* WORK ORDER
Go to the line that includes "Agrupación de features." and retype it, then every line after it to the end of the data, adding nothing.

Source texts of formatted documents
* * *

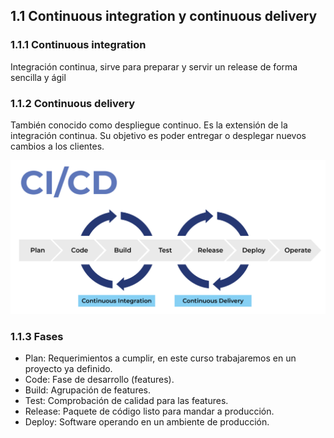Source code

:## 1.1 Continuous integration y continuous delivery

### 1.1.1 Continuous integration

Integración continua, sirve para preparar y servir un release de forma
sencilla y ágil

### 1.1.2 Continuous delivery

También conocido como despliegue continuo. Es la extensión de la
integración continua. Su objetivo es poder entregar o desplegar nuevos
cambios a los clientes.

![image](../img/CIyCD.png)

### 1.1.3 Fases

-   Plan: Requerimientos a cumplir, en este curso trabajaremos en un
    proyecto ya definido.
-   Code: Fase de desarrollo (features).
-   Build: Agrupación de features.
-   Test: Comprobación de calidad para las features.
-   Release: Paquete de código listo para mandar a producción.
-   Deploy: Software operando en un ambiente de producción.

* * *

* RESPONSE FOR THIS EXERCISE
-   Build: Agrupación de features.
-   Test: Comprobación de calidad para las features.
-   Release: Paquete de código listo para mandar a producción.
-   Deploy: Software operando en un ambiente de producción.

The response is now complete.